— Prompt —
What number of lines in the material contain the word "mstdn"? Give that number alone.

— Extracted entries —
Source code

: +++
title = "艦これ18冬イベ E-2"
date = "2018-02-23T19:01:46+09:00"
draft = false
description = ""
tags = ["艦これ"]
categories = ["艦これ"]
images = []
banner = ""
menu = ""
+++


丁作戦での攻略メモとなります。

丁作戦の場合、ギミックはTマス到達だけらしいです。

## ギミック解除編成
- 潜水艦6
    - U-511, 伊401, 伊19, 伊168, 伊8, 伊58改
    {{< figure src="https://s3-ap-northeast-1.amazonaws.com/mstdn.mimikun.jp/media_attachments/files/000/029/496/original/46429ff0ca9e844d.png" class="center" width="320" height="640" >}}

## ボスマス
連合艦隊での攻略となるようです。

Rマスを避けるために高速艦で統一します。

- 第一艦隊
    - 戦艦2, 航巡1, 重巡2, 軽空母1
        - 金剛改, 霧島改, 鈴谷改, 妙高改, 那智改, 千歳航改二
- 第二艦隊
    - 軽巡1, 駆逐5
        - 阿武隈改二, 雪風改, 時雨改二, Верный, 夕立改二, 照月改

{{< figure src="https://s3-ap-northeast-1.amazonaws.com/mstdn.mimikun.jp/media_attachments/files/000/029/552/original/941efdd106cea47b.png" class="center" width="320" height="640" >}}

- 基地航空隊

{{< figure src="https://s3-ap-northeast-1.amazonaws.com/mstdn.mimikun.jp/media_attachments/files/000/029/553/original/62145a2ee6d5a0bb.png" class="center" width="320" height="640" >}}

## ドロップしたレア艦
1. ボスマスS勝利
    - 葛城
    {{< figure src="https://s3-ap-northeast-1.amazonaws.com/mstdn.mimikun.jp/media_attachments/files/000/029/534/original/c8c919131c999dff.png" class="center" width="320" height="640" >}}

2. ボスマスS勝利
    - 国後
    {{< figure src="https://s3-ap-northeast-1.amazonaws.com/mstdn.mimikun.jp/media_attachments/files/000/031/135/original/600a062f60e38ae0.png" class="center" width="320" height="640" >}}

— Output —
5